## HOW TO COMPLETE THIS TASK
Reproduce verbatim the line where "owner, type = char *" occurs, along with all following lines down to the last line of the data.

(DATA TO EXAMINE)

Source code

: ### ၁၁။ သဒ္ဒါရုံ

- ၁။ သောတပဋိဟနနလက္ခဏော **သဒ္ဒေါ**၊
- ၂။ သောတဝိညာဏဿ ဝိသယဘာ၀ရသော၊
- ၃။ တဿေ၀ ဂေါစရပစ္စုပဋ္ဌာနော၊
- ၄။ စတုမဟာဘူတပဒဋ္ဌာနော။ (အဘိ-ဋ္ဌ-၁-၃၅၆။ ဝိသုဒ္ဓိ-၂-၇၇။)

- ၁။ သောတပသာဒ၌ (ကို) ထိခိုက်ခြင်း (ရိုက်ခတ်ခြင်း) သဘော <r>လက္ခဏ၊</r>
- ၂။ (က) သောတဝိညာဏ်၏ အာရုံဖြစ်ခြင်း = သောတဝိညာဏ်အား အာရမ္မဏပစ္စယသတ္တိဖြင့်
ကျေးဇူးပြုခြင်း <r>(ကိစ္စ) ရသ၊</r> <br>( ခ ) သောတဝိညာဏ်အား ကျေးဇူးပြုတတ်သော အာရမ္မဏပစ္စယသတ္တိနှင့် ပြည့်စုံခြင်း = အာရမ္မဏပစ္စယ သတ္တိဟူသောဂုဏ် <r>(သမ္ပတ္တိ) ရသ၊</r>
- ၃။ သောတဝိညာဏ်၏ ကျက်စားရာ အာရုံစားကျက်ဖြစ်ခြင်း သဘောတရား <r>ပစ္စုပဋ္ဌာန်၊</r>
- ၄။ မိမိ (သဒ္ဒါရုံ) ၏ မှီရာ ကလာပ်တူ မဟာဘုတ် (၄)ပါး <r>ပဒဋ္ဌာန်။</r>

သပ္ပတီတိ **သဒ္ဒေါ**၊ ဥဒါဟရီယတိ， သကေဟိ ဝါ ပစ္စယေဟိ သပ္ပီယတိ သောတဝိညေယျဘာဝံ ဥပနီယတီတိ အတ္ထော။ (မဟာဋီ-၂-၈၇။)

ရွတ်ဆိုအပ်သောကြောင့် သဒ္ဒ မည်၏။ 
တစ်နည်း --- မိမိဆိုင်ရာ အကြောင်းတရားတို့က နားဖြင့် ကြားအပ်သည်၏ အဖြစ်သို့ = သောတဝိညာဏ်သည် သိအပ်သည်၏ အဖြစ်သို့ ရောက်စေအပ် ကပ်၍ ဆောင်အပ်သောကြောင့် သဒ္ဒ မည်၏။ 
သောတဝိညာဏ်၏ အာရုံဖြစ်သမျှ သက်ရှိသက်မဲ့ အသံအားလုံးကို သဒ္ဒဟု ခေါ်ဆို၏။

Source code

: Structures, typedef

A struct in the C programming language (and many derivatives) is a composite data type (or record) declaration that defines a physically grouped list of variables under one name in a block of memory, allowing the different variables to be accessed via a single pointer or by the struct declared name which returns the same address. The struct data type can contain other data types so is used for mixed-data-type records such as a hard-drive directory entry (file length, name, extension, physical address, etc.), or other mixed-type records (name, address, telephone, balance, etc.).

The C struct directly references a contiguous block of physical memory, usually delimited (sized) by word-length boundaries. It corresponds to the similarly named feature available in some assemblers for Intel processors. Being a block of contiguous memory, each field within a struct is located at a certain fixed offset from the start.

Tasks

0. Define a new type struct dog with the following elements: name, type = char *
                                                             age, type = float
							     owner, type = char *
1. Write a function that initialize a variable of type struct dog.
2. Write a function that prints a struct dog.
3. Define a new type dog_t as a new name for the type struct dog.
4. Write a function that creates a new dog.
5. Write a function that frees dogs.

(End DATA TO EXAMINE)

## PROBLEM SOLUTION
							     owner, type = char *
1. Write a function that initialize a variable of type struct dog.
2. Write a function that prints a struct dog.
3. Define a new type dog_t as a new name for the type struct dog.
4. Write a function that creates a new dog.
5. Write a function that frees dogs.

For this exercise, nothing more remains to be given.